Yeah I think we have to assume that.

> >> It is unfortunate that Linux has adopted the practice of overloading status
> >> to determine whether a piece of hardware exists or does not exist.  This
> >> is extremely useful for the way we structure the .dts and .dtsi files but
> >> should have used a new property name.  We are stuck with that choice of
> >> using the status property for two purposes, first the state of a device,
> >> and secondly the hardware description of existing or not existing.
> 
> I don't agree. Generally, disabled means the h/w is there, but don't
> use it. There may be some cases where the hardware doesn't exist for
> the convenience of having a single dts, but that's the exception.
> 
> >> Why not just create a new property that describes the hardware?
> >> Perhaps something like:
> >>
> >>    incomplete = "pins_output", "buggy_dma";
> >
> > New property for incomplete works for me. Rob, got any comments here?
> 
> Pins not muxed out or connected on the board has to be the #1 reason
> for disabled status. I don't think we need or want another way to
> express that.

Both status and and a separate property work for me.

If no other considerations, we should probably pick something with a
a limited set of states to avoid it getting out of control and being
misused for something weird like driver probe order..

For example, just status = "fail" would be enough for the cases I've
seen. That would still allow probe the device, then PM runtime idle
it and bail out with -ENODEV.

For whatever warnings or errors the driver needs to show, the driver
could probably figure it out. I don't know if we want to or need to
pass any informational messages with the incomplete status or
property :)

> We may have discussed this, but why can't the driver that checks fail
> state just check whatever was used to set the device to fail in the
> first place?

Well there may be no way to check if something is pinned out based on
the hardware. The same SoC can be packaged with different pins. In that
case only the die id or serial number for each produced chip is
different, not the revision numbers. So for cases like that the dtb
file or kernel cmdline is the only information available. And we can't
assume pinctrl is required as it's perfectly fine to do that only in
the bootloader for the static cases to save memory.

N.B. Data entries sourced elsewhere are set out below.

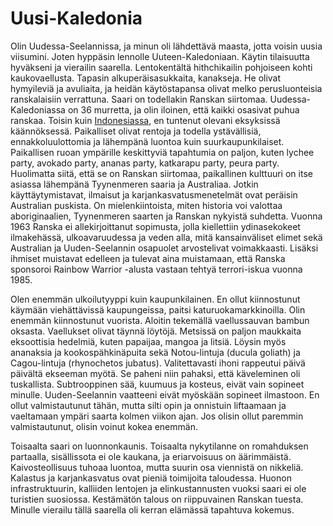 # Uusi-Kaledonia

Olin Uudessa-Seelannissa, ja minun oli lähdettävä maasta, jotta voisin uusia viisumini. Joten hyppäsin lennolle Uuteen-Kaledoniaan. Käytin tilaisuutta hyväkseni ja vierailin saarella. Lentokentältä hithchikailin pohjoiseen kohti kaukovaellusta. Tapasin alkuperäisasukkaita, kanakseja. He olivat hymyileviä ja avuliaita, ja heidän käytöstapansa olivat melko perusluonteisia ranskalaisiin verrattuna. Saari on todellakin Ranskan siirtomaa. Uudessa-Kaledoniassa on 36 murretta, ja olin iloinen, että kaikki osasivat puhua ranskaa. Toisin kuin [Indonesiassa](story:Indonesia), en tuntenut olevani eksyksissä käännöksessä. Paikalliset olivat rentoja ja todella ystävällisiä, ennakkoluulottomia ja lähempänä luontoa kuin suurkaupunkilaiset. Paikallisen ruoan ympärille keskittyviä tapahtumia on paljon, kuten lychee party, avokado party, ananas party, katkarapu party, peura party. Huolimatta siitä, että se on Ranskan siirtomaa, paikallinen kulttuuri on itse asiassa lähempänä Tyynenmeren saaria ja Australiaa. Jotkin käyttäytymistavat, ilmaisut ja karjankasvatusmenetelmät ovat peräisin Australian puskista. On mielenkiintoista, miten historia voi valottaa aboriginaalien, Tyynenmeren saarten ja Ranskan nykyistä suhdetta. Vuonna 1963 Ranska ei allekirjoittanut sopimusta, jolla kiellettiin ydinasekokeet ilmakehässä, ulkoavaruudessa ja veden alla, mitä kansainväliset elimet sekä Australian ja Uuden-Seelannin osapuolet arvostelivat voimakkaasti. Lisäksi ihmiset muistavat edelleen ja tulevat aina muistamaan, että Ranska sponsoroi Rainbow Warrior -alusta vastaan tehtyä terrori-iskua vuonna 1985.

Olen enemmän ulkoilutyyppi kuin kaupunkilainen. En ollut kiinnostunut käymään viehättävissä kaupungeissa, paitsi katuruokamarkkinoilla. Olin enemmän kiinnostunut vuorista. Aloitin tekemällä vaellussauvan bambun oksasta. Vaellukset olivat täynnä löytöjä. Metsissä on paljon maukkaita eksoottisia hedelmiä, kuten papaijaa, mangoa ja litsiä. Löysin myös ananaksia ja kookospähkinäpuita sekä Notou-lintuja (ducula goliath) ja Cagou-lintuja (rhynochetos jubatus). Valitettavasti ihoni rappeutui päivä päivältä ekseeman myötä. Se paheni niin pahaksi, että käveleminen oli tuskallista. Subtrooppinen sää, kuumuus ja kosteus, eivät vain sopineet minulle. Uuden-Seelannin vaatteeni eivät myöskään sopineet ilmastoon. En ollut valmistautunut tähän, mutta silti opin ja onnistuin liftaamaan ja vaeltamaan ympäri saarta kolmen viikon ajan. Jos olisin ollut paremmin valmistautunut, olisin voinut kokea enemmän.

Toisaalta saari on luonnonkaunis. Toisaalta nykytilanne on romahduksen partaalla, sisällissota ei ole kaukana, ja eriarvoisuus on äärimmäistä. Kaivosteollisuus tuhoaa luontoa, mutta suurin osa viennistä on nikkeliä. Kalastus ja karjankasvatus ovat pieniä toimijoita taloudessa. Huonon infrastruktuurin, kalliiden lentojen ja elinkustannusten vuoksi saari ei ole turistien suosiossa. Kestämätön talous on riippuvainen Ranskan tuesta. Minulle vierailu tällä saarella oli kerran elämässä tapahtuva kokemus.
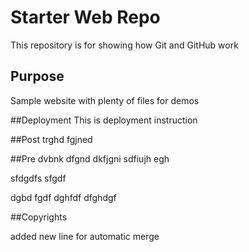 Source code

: # Starter Web Repo

This repository is for showing how Git and GitHub work

## Purpose


Sample website with plenty of files for demos

##Deployment
This is deployment instruction

##Post
trghd
fgjned


##Pre
dvbnk dfgnd dkfjgni sdfiujh egh

sfdgdfs
sfgdf



dgbd
fgdf
dghfdf
dfghdgf



##Copyrights

added new line for automatic merge
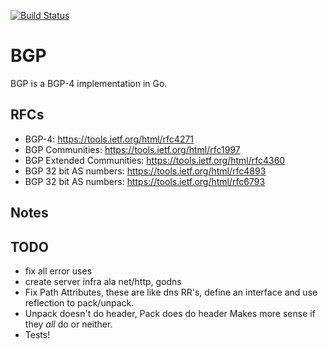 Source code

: [![Build Status](https://travis-ci.org/miekg/bgp.svg?branch=master)](https://travis-ci.org/miekg/bgp)

# BGP

BGP is a BGP-4 implementation in Go.

## RFCs

* BGP-4: <https://tools.ietf.org/html/rfc4271>
* BGP Communities: <https://tools.ietf.org/html/rfc1997>
* BGP Extended Communities: <https://tools.ietf.org/html/rfc4360>
* BGP 32 bit AS numbers: <https://tools.ietf.org/html/rfc4893>
* BGP 32 bit AS numbers: <https://tools.ietf.org/html/rfc6793>

## Notes


## TODO

* fix all error uses
* create server infra ala net/http, godns
* Fix Path Attributes, these are like dns RR's, define an interface
    and use reflection to pack/unpack.
* Unpack doesn't do header, Pack does do header
    Makes more sense if they *all* do or neither.
* Tests!
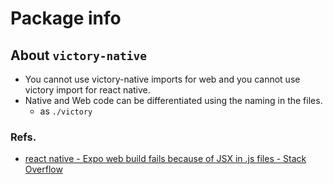 # Package info

## About `victory-native`

- You cannot use victory-native imports for web and you cannot use victory import for react native.
- Native and Web code can be differentiated using the naming in the files.
  - as `./victory`

### Refs.

- [react native - Expo web build fails because of JSX in .js files - Stack Overflow](https://stackoverflow.com/questions/69839366/expo-web-build-fails-because-of-jsx-in-js-files)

Just to consider other ways of doing it, we could use the compatible
flag to tag devices that need to be just idled on probe, but that does
not seem like generic solution to me.

Regards,

Tony
--
To unsubscribe from this list: send the line "unsubscribe linux-omap" in
the body of a message to majordomo@vger.kernel.org
More majordomo info at  http://vger.kernel.org/majordomo-info.html
Frank Rowand Sept. 8, 2016, 7:05 p.m. UTC | #8
On 09/08/16 06:38, Rob Herring wrote:
> On Wed, Aug 31, 2016 at 4:41 PM, Tony Lindgren <tony@atomide.com> wrote:
>> * Frank Rowand <frowand.list@gmail.com> [160831 13:51]:
>>> On 08/29/16 15:35, Tony Lindgren wrote:
>>>>     if (of_device_is_incomplete(pdev->dev.of_node, status)) {
>>>>             if (!strcmp("hw-incomplete-pins", status)) {
>>>>                     dev_info(&pdev->dev,
>>>>                              "Unusable hardware: Not pinned out\n");
>>>>                     err = -ENODEV;
>>>>                     goto out;
>>>>             }
>>>>             if (!strcmp("hw-missing-daughter-card")) {
>>>>                     err = -EPROBE_DEFER;
>>>>                     goto out;
>>>>             }
>>>>             if (!strcmp("hw-buggy-dma")) {
>>>>                     dev_warn(&pdev->dev,
>>>>                              "Replace hardware for working DMA\n");
>>>>             }
>>>>     }
>>>
>>> What if the device has two issues to be reported?  You can not
>>> specify two different values for the status property.
>>
>> That's a good point.
>>
>>> What if the firmware wants to report that the hardware failed
>>> self-test (thus status = "fail-sss") but is already using
>>> status to describe the hardware?
>>
>> Yeah that's true. Do you know what the "sss" stands for here?
>> Status Self teSt, or Side Scan Sonar? :)
> 
> String String String!!!?
> 
> No clue for me.
> 
>>
>>>> - Make more generic as suggested by Frank but stick with
>>>>   "operational status of a device" approch most people seem
>>>>   to prefer that
>>>
>>> I am still opposed to using the status property for this purpose.
>>>
>>> The status property is intended to report an operational problem with
>>> a device or a device that the kernel can cause to be operational (such
>>> as a quiescent cpu being enabled).  It is the only property I am aware
>>> of to report _state_.
> 
> Yes, in theory a device can go from disabled to okay, but that's
> generally never been supported. Linux takes the simple approach of
> "disabled" means ignore it. I think we'll see that change with
> overlays.
> 
>>> It is unfortunate that Linux has adopted the practice of overloading status
>>> to determine whether a piece of hardware exists or does not exist.  This
>>> is extremely useful for the way we structure the .dts and .dtsi files but
>>> should have used a new property name.  We are stuck with that choice of
>>> using the status property for two purposes, first the state of a device,
>>> and secondly the hardware description of existing or not existing.
> 
> I don't agree. Generally, disabled means the h/w is there, but don't
> use it. There may be some cases where the hardware doesn't exist for
> the convenience of having a single dts, but that's the exception.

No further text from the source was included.